Ocean Cooling Resumes

May Sea Surface Temperatures (SSTs) are now available, and we can see ocean cooling resuming after a short pause from the downward trajectory during the previous 12 months.

HadSST is generally regarded as the best of the global SST data sets, and so the temperature story here comes from that source, the latest version being HadSST3.

The chart below shows the last two years of SST monthly anomalies as reported in HadSST3 including May 2017.

 

After an upward bump in April 2017 due to the Tropics and NH, the May SSTs show the average declining slightly.  Note the Tropics recorded a rise, but not enough to offset declines in both hemispheres and globally.  SH is now two months into a cooling phase. The present readings compare closely with April 2015, but currently with no indication of an El Nino event any time soon.

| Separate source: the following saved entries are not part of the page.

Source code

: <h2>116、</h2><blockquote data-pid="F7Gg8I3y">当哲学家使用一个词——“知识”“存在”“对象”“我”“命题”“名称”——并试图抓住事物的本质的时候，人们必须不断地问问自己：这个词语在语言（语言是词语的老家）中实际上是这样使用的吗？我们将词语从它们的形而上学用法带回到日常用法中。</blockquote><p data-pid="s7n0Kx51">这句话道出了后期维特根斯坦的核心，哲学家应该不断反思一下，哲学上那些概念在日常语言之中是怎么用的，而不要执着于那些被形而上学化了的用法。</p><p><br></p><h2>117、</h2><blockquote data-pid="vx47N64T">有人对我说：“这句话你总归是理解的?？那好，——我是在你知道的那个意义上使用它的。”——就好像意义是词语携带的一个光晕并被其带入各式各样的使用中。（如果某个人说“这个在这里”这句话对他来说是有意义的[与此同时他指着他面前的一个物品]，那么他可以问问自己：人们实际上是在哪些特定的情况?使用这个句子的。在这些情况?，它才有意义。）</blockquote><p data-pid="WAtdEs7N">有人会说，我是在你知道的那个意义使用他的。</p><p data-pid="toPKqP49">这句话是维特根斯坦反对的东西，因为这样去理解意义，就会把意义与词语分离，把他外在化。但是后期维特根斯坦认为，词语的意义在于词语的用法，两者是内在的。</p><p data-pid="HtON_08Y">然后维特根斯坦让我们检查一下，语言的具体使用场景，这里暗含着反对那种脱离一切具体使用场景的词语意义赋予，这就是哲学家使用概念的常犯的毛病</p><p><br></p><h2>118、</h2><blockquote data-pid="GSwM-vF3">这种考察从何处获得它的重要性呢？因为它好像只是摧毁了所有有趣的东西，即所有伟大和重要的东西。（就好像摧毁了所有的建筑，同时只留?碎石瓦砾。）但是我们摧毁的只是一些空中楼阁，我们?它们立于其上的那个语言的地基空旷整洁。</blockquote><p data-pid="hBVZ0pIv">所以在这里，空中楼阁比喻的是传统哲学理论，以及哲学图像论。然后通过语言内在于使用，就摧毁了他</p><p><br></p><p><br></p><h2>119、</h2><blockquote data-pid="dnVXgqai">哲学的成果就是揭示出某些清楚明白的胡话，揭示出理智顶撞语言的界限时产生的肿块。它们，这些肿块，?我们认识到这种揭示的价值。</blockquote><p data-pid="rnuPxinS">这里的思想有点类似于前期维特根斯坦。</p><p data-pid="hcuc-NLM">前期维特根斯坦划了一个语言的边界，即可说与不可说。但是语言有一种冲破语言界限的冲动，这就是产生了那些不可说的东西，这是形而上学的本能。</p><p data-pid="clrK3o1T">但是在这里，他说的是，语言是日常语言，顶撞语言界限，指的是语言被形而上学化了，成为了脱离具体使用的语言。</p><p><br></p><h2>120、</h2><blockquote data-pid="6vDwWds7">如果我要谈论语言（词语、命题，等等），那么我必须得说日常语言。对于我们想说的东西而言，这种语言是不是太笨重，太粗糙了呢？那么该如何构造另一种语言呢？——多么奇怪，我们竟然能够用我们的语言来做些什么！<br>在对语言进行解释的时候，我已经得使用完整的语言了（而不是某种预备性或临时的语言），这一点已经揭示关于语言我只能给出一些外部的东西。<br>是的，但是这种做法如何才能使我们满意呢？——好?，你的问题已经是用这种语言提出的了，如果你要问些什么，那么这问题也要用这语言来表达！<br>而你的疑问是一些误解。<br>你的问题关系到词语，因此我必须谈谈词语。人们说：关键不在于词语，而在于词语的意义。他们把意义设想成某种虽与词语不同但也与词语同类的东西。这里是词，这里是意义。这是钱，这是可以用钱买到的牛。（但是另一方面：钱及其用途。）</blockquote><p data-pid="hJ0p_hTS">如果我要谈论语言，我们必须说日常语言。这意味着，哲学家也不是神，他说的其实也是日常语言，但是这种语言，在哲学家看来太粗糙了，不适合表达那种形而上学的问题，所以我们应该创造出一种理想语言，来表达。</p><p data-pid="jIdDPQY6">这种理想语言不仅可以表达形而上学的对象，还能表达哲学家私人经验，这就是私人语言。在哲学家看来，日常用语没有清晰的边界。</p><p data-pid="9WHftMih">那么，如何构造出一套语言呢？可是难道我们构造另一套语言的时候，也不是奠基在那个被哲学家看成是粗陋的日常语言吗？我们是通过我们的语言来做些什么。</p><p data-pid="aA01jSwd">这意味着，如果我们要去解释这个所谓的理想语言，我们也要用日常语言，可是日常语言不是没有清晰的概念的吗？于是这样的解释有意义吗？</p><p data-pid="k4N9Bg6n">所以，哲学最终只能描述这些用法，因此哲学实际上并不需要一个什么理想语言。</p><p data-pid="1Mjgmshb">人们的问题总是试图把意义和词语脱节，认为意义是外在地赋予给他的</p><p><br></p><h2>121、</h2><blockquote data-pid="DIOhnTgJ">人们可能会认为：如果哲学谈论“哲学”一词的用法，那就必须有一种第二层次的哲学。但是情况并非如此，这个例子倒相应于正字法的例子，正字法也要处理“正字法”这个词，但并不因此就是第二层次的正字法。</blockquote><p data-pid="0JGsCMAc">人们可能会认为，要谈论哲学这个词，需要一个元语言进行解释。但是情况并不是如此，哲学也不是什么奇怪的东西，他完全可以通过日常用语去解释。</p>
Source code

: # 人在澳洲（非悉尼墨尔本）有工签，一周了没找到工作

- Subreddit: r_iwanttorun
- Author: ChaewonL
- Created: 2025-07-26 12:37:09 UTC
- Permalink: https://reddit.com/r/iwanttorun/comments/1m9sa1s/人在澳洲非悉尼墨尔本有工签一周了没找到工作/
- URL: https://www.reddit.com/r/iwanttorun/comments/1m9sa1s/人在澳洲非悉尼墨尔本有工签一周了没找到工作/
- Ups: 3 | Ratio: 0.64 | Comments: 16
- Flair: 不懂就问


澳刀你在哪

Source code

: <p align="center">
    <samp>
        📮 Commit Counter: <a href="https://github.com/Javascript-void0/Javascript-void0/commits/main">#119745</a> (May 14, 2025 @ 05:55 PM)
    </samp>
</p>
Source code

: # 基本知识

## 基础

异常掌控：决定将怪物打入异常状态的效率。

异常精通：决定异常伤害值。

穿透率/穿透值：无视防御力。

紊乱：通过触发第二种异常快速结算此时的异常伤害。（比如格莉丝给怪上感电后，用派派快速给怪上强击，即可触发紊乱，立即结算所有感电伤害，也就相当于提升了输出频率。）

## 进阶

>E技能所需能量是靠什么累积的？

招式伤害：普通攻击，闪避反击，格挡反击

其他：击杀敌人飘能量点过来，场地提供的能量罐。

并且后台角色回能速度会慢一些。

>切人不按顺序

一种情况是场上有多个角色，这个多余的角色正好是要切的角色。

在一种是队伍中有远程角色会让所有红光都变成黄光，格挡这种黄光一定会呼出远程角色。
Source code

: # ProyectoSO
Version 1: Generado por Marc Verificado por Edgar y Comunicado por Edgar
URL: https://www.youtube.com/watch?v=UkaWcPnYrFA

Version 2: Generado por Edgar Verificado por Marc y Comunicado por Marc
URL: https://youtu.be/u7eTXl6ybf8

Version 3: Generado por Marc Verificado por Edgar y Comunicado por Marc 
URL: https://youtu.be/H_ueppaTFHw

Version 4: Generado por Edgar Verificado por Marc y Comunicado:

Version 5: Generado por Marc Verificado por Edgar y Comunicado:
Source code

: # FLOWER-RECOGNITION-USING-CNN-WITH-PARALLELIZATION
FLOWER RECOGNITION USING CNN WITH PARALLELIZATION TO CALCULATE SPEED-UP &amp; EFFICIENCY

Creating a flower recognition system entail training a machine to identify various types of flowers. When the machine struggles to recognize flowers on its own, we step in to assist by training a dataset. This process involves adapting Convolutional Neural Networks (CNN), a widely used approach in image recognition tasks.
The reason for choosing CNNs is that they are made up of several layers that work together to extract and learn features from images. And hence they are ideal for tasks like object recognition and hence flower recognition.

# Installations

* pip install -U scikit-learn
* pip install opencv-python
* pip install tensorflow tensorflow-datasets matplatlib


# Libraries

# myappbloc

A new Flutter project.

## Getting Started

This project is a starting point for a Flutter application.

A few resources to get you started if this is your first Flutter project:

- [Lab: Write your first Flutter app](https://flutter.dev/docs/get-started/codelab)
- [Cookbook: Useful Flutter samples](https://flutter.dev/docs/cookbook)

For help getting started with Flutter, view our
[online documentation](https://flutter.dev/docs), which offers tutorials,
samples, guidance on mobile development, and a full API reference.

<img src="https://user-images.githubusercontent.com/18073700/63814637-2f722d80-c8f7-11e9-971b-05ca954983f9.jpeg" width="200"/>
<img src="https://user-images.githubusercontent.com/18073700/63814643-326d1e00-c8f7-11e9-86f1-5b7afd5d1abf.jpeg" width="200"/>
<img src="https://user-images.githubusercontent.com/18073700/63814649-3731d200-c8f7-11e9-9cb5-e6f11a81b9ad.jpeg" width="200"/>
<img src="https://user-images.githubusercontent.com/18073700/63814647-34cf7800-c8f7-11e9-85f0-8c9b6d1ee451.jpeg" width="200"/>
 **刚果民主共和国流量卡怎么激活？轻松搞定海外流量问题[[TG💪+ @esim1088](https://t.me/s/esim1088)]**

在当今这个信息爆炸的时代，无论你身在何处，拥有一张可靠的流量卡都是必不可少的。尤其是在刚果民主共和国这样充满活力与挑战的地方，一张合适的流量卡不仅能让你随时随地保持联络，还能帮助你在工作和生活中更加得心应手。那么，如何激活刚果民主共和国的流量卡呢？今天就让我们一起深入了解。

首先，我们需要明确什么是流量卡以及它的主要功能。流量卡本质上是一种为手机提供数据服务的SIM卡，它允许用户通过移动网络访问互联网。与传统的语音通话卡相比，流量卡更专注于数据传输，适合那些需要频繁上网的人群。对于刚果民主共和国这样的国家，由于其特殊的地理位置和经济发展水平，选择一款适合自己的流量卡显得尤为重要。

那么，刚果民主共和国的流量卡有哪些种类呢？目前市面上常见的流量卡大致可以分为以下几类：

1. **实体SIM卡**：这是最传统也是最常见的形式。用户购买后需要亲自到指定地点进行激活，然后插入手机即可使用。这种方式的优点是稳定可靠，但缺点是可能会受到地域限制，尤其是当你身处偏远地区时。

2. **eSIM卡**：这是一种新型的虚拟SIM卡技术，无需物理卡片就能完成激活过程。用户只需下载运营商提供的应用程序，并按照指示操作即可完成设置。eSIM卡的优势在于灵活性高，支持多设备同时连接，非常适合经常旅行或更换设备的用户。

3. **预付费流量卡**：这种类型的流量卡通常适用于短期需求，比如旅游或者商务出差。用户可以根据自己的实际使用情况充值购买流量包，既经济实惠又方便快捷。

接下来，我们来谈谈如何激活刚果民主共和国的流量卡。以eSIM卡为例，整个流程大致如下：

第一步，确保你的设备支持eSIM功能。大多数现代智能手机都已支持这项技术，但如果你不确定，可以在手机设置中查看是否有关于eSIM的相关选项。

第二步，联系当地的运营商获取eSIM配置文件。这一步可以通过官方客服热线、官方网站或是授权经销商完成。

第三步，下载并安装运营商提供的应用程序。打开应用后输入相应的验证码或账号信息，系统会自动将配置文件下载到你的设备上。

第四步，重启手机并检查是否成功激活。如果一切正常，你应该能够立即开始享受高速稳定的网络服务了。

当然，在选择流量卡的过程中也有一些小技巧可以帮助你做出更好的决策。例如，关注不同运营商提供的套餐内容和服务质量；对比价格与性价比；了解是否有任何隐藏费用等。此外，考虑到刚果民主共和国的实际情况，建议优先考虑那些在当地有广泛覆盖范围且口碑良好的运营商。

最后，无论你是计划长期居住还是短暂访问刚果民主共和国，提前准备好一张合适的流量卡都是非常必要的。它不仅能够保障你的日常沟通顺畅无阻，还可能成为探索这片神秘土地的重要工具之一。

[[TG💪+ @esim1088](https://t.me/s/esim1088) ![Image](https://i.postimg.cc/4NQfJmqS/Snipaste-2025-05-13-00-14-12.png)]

Note that higher temps in 2015 and 2016 were first of all due to a sharp rise in Tropical SST, beginning in March 2015, peaking in January 2016, and steadily declining back to its beginning level. Secondly, the Northern Hemisphere added two bumps on the shoulders of Tropical warming, with peaks in August of each year. Also, note that the global release of heat was not dramatic, due to the Southern Hemisphere offsetting the Northern one.

Satellite measures of the air over the oceans give a slightly different result.  The graph below provides UAH vs.6 TLT (lower troposphere temps) over the oceans confirming the general impression from SSTs.

In contrast with SST measurements, air temps in the TLT over the oceans upticked in May with all areas participating in the rise of almost 0.2C.  In the satellite dataset, it is quite noticeable that land air temps rose quite strongly and may have caused air temps in the May TLT over oceans to show higher anomalies than the SSTs.

We have seen lots of claims about the temperature records for 2016 and 2015 proving dangerous man made warming.  At least one senator stated that in a confirmation hearing.  Yet HadSST3 data for the last two years show how obvious is the ocean’s governing of global average temperatures.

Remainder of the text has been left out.